Re: [PATCH] x86/mm: Fix boot with some memory above MAXMEM

2020-06-03 Thread Dave Hansen
On 6/2/20 4:18 PM, Kirill A. Shutemov wrote:
> On Tue, May 26, 2020 at 07:27:15AM -0700, Dave Hansen wrote:
>> On 5/25/20 8:08 AM, Kirill A. Shutemov wrote:
>> +if (not_addressable) {
>> +pr_err("%lldGB of physical memory is not addressable in 
>> the paging mode\n",
>> +   not_addressable >> 30);
>> +if (!pgtable_l5_enabled())
>> +pr_err("Consider enabling 5-level paging\n");
 Could this happen at all when l5 is enabled?
 Does it mean we need kmap() for 64-bit?
>>> It's future-profing. Who knows what paging modes we would have in the
>>> future.
>>
>> Future-proofing and firmware-proofing. :)
>>
>> In any case, are we *really* limited to 52 bits of physical memory with
>> 5-level paging?
> 
> Yes. It's architectural. SDM says "MAXPHYADDR is at most 52" (Vol 3A,
> 4.1.4).

Right you are.

I'm glad it's in the architecture.  Makes all of this a lot easier!
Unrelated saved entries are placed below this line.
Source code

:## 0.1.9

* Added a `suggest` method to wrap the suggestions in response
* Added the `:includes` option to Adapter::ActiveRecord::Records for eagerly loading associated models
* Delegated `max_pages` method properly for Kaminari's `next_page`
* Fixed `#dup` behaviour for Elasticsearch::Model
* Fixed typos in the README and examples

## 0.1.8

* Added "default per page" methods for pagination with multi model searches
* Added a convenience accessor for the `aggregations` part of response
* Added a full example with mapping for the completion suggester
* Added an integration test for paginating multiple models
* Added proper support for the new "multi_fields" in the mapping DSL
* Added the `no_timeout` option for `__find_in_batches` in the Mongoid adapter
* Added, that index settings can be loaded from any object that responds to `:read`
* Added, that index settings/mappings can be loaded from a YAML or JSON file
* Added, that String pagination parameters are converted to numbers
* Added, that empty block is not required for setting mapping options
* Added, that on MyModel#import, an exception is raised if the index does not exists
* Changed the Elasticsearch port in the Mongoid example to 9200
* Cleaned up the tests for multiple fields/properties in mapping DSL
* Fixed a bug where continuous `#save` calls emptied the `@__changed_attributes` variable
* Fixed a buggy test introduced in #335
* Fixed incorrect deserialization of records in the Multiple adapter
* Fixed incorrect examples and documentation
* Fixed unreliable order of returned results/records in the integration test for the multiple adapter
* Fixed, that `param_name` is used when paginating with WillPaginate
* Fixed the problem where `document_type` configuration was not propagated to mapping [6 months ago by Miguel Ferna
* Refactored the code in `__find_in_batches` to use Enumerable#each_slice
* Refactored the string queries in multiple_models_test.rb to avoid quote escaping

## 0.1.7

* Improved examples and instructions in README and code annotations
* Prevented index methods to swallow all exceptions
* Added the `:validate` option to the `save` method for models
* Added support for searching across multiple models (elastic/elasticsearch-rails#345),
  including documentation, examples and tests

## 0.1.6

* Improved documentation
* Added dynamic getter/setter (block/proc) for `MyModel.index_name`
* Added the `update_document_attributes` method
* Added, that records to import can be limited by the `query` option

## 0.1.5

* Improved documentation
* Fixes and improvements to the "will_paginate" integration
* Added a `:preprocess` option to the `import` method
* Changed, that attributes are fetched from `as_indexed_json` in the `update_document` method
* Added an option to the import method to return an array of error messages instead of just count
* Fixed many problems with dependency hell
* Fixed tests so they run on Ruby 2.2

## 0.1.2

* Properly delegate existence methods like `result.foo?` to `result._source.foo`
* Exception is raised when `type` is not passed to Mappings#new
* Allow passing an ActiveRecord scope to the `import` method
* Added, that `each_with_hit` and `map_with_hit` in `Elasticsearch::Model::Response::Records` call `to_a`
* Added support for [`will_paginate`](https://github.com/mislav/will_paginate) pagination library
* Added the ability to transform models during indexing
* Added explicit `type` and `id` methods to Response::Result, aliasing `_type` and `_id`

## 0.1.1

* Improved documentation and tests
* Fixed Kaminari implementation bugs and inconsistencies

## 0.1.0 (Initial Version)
>> So shouldn't it technically be this:
>>
>> #define MAX_PHYSMEM_BITS (pgtable_l5_enabled() ? 55 : 46)
>>
>> ?
> 
> Bits above 52 are ignored in the page table entries and accessible to
> software. Some of them got claimed by HW features (XD-bit, protection
> keys), but such features require explicit opt-in on software side.
> 
> Kernel could claim bits 53-55 for the physical address, but it doesn't get
> us anything: if future HW would provide such feature it would require
> opt-in. On other hand claiming them now means we cannot use them for other
> purposes as SW bit. I don't see a point.

Yep, agreed.


Re: [PATCH] x86/mm: Fix boot with some memory above MAXMEM

2020-06-02 Thread Kirill A. Shutemov
On Tue, May 26, 2020 at 07:27:15AM -0700, Dave Hansen wrote:
> On 5/25/20 8:08 AM, Kirill A. Shutemov wrote:
>  +if (not_addressable) {
>  +pr_err("%lldGB of physical memory is not addressable in 
>  the paging mode\n",
>  +   not_addressable >> 30);
>  +if (!pgtable_l5_enabled())
>  +pr_err("Consider enabling 5-level paging\n");
> >> Could this happen at all when l5 is enabled?
> >> Does it mean we need kmap() for 64-bit?
> > It's future-profing. Who knows what paging modes we would have in the
> > future.
> 
> Future-proofing and firmware-proofing. :)
> 
> In any case, are we *really* limited to 52 bits of physical memory with
> 5-level paging?

Yes. It's architectural. SDM says "MAXPHYADDR is at most 52" (Vol 3A,
4.1.4).

I guess it can be extended with an opt-in feature and relevant changes to
page table structure. But as of today there's no such thing.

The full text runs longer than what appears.